Find all of my 31 Moments of Motherhood posts here.
[Lights come up on a pregnant woman holding her belly with both hands. A chair with a photo album on it and a bassinet sits to the side.]
Being pregnant for the second time was in some ways better…and in other ways worse than the first time around. The belly popped out faster. The Braxton Hicks contractions were harder. The back pain was quicker. But the physical changes were familiar, the hormones easier to spot, and the “been there, done that” feeling was comforting.
[Woman moves to the chair and sits down, picks up the photo album, and starts flipping through the pages.]

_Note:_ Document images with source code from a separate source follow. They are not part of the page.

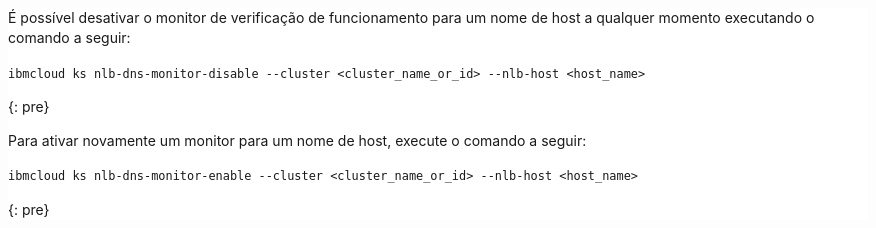É possível desativar o monitor de verificação de funcionamento para um nome de host a qualquer momento executando o comando a seguir:
```
ibmcloud ks nlb-dns-monitor-disable --cluster <cluster_name_or_id> --nlb-host <host_name>
```
{: pre}

Para ativar novamente um monitor para um nome de host, execute o comando a seguir:
```
ibmcloud ks nlb-dns-monitor-enable --cluster <cluster_name_or_id> --nlb-host <host_name>
```
{: pre}
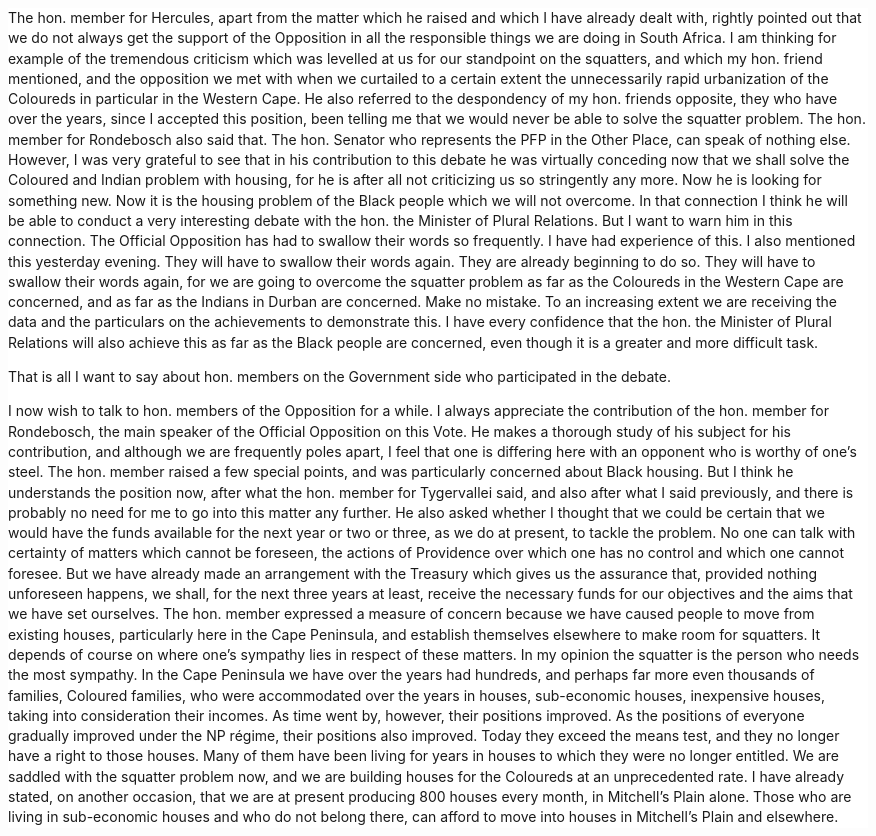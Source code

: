 <p>The hon. member for Hercules, apart from the matter which he raised and which I have already dealt with, rightly pointed out that we do not always get the support of the Opposition in all the responsible things we are doing in South Africa. I am thinking for example of the tremendous criticism which was levelled at us for our standpoint on the squatters, and which my hon. friend mentioned, and the opposition we met with when we curtailed to a certain extent the unnecessarily rapid urbanization of the Coloureds in particular in the Western Cape. He also referred to the despondency of my hon. friends opposite, they who have over the years, since I accepted this position, been telling me that we would never be able to solve the squatter problem. The hon. member for Rondebosch also said that. The hon. Senator who represents the PFP in the Other Place, can speak of nothing else. However, I was very grateful to see that in his contribution to this debate he was virtually conceding now that we shall solve the Coloured and Indian problem with housing, for he is after all not criticizing us so stringently any more. Now he is looking for something new. Now it is the housing problem of the Black people which we will not overcome. In that connection I think he will be able to conduct a very interesting debate with the hon. the Minister of Plural Relations. But I want to warn him in this connection. The Official Opposition has had to swallow their words so frequently. I have had experience of this. I also mentioned this yesterday evening. They will have to swallow their words again. They are already beginning to do so. They will have to swallow their words again, for we are going to overcome the squatter problem as far as the Coloureds in the Western Cape are concerned, and as far as the Indians in Durban are concerned. Make no mistake. To an increasing extent we are receiving the data and the particulars on the achievements to <span class="col_5835-5836" refersTo="page_1303"/>demonstrate this. I have every confidence that the hon. the Minister of Plural Relations will also achieve this as far as the Black people are concerned, even though it is a greater and more difficult task.</p>

<p>That is all I want to say about hon. members on the Government side who participated in the debate.</p>

<p>I now wish to talk to hon. members of the Opposition for a while. I always appreciate the contribution of the hon. member for Rondebosch, the main speaker of the Official Opposition on this Vote. He makes a thorough study of his subject for his contribution, and although we are frequently poles apart, I feel that one is differing here with an opponent who is worthy of one&#x2019;s steel. The hon. member raised a few special points, and was particularly concerned about Black housing. But I think he understands the position now, after what the hon. member for Tygervallei said, and also after what I said previously, and there is probably no need for me to go into this matter any further. He also asked whether I thought that we could be certain that we would have the funds available for the next year or two or three, as we do at present, to tackle the problem. No one can talk with certainty of matters which cannot be foreseen, the actions of Providence over which one has no control and which one cannot foresee. But we have already made an arrangement with the Treasury which gives us the assurance that, provided nothing unforeseen happens, we shall, for the next three years at least, receive the necessary funds for our objectives and the aims that we have set ourselves. The hon. member expressed a measure of concern because we have caused people to move from existing houses, particularly here in the Cape Peninsula, and establish themselves elsewhere to make room for squatters. It depends of course on where one&#x2019;s sympathy lies in respect of these matters. In my opinion the squatter is the person who needs the most sympathy. In the Cape Peninsula we have over the years had hundreds, and perhaps far more even thousands of families, Coloured families, who were accommodated over the years in houses, sub-economic houses, inexpensive houses, taking into consideration their incomes. As time went by, however, their positions improved. As the positions of everyone gradually improved under the NP r&#x00E9;gime, their positions also improved. Today they exceed the means test, and they no longer have a right to those houses. Many of them have been living for years in houses to which they were no longer entitled. We are saddled with the squatter problem now, and we are building houses for the Coloureds at an unprecedented rate. I have already stated, on another occasion, that we are at present producing 800 houses every month, in Mitchell&#x2019;s Plain alone. Those who are living in sub-economic houses and who do not belong there, can afford to move into houses in Mitchell&#x2019;s Plain and elsewhere.</p>

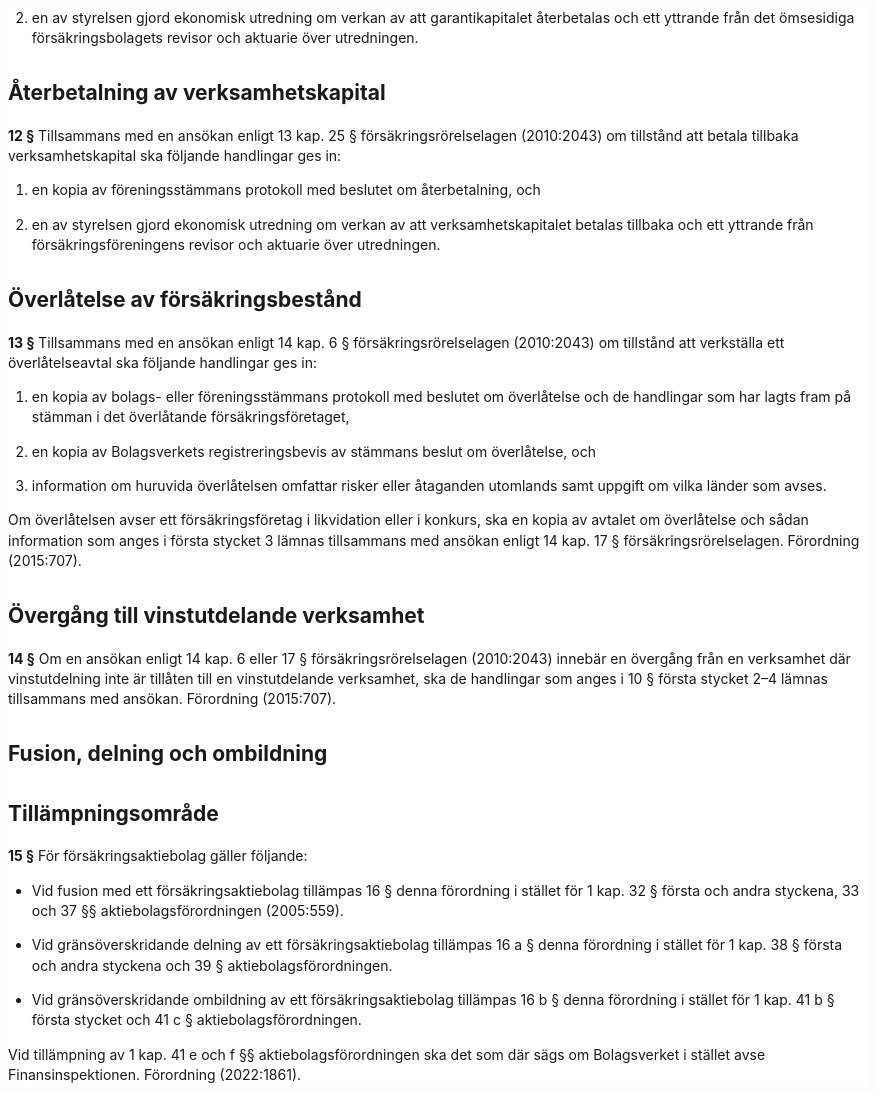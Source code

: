 2. en av styrelsen gjord ekonomisk utredning om verkan av att garantikapitalet återbetalas och ett yttrande från det ömsesidiga försäkringsbolagets revisor och aktuarie över utredningen.

## Återbetalning av verksamhetskapital

**12 §** Tillsammans med en ansökan enligt 13 kap. 25 § försäkringsrörelselagen (2010:2043) om tillstånd att betala tillbaka verksamhetskapital ska följande handlingar ges in:

1. en kopia av föreningsstämmans protokoll med beslutet om återbetalning, och

2. en av styrelsen gjord ekonomisk utredning om verkan av att verksamhetskapitalet betalas tillbaka och ett yttrande från försäkringsföreningens revisor och aktuarie över utredningen.

## Överlåtelse av försäkringsbestånd

**13 §** Tillsammans med en ansökan enligt 14 kap. 6 § försäkringsrörelselagen (2010:2043) om tillstånd att verkställa ett överlåtelseavtal ska följande handlingar ges in:

1. en kopia av bolags- eller föreningsstämmans protokoll med beslutet om överlåtelse och de handlingar som har lagts fram på stämman i det överlåtande försäkringsföretaget,

2. en kopia av Bolagsverkets registreringsbevis av stämmans beslut om överlåtelse, och

3. information om huruvida överlåtelsen omfattar risker eller åtaganden utomlands samt uppgift om vilka länder som avses.

Om överlåtelsen avser ett försäkringsföretag i likvidation eller i konkurs, ska en kopia av avtalet om överlåtelse och sådan information som anges i första stycket 3 lämnas tillsammans med ansökan enligt 14 kap. 17 § försäkringsrörelselagen.  Förordning (2015:707).

## Övergång till vinstutdelande verksamhet

**14 §** Om en ansökan enligt 14 kap. 6  eller 17 § försäkringsrörelselagen (2010:2043) innebär en övergång från en verksamhet där vinstutdelning inte är tillåten till en vinstutdelande verksamhet, ska de handlingar som anges i 10 § första stycket 2–4 lämnas tillsammans med ansökan. Förordning (2015:707).

## Fusion, delning och ombildning

## Tillämpningsområde

**15 §** För försäkringsaktiebolag gäller följande:

- Vid fusion med ett försäkringsaktiebolag tillämpas 16 § denna förordning i stället för 1 kap. 32 § första och andra styckena, 33 och 37 §§ aktiebolagsförordningen (2005:559).

- Vid gränsöverskridande delning av ett försäkringsaktiebolag tillämpas 16 a § denna förordning i stället för 1 kap. 38 § första och andra styckena och 39 § aktiebolagsförordningen.

- Vid gränsöverskridande ombildning av ett försäkringsaktiebolag tillämpas 16 b § denna förordning i stället för 1 kap. 41 b § första stycket och 41 c § aktiebolagsförordningen.

Vid tillämpning av 1 kap. 41 e och f §§ aktiebolagsförordningen ska det som där sägs om Bolagsverket i stället avse Finansinspektionen. Förordning (2022:1861).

But as I thought about all our happy memories of our first child and looked at all the pictures we had taken, I found myself worried.
Petrified, in fact.
How would I…how could I love this second child as much? And what if I didn’t? My heart felt so full, it didn’t seem that there was room for anything else.
[Woman stands up, unstraps belly pillow, and walks over to the bassinet. She picks up a swaddled baby and kisses it on the forehead.]
But then he was born. Fast and furious, in the middle of a snowstorm, placed in my arms in what seemed like minutes after we arrived at the hospital, and I knew.
Suddenly, I knew.
I didn’t need to split my love down the middle – half for one kid, half for another. And when we had our third child, it didn’t mean I had to chop my love in thirds. Instead, my capacity to love multiplied, bubbling up and over the edges of my heart, so that each of our children was loved completely and equally.
It is both the mystery and the blessing, this love. Love without edges, without restraint…and one of the greatest gifts of motherhood.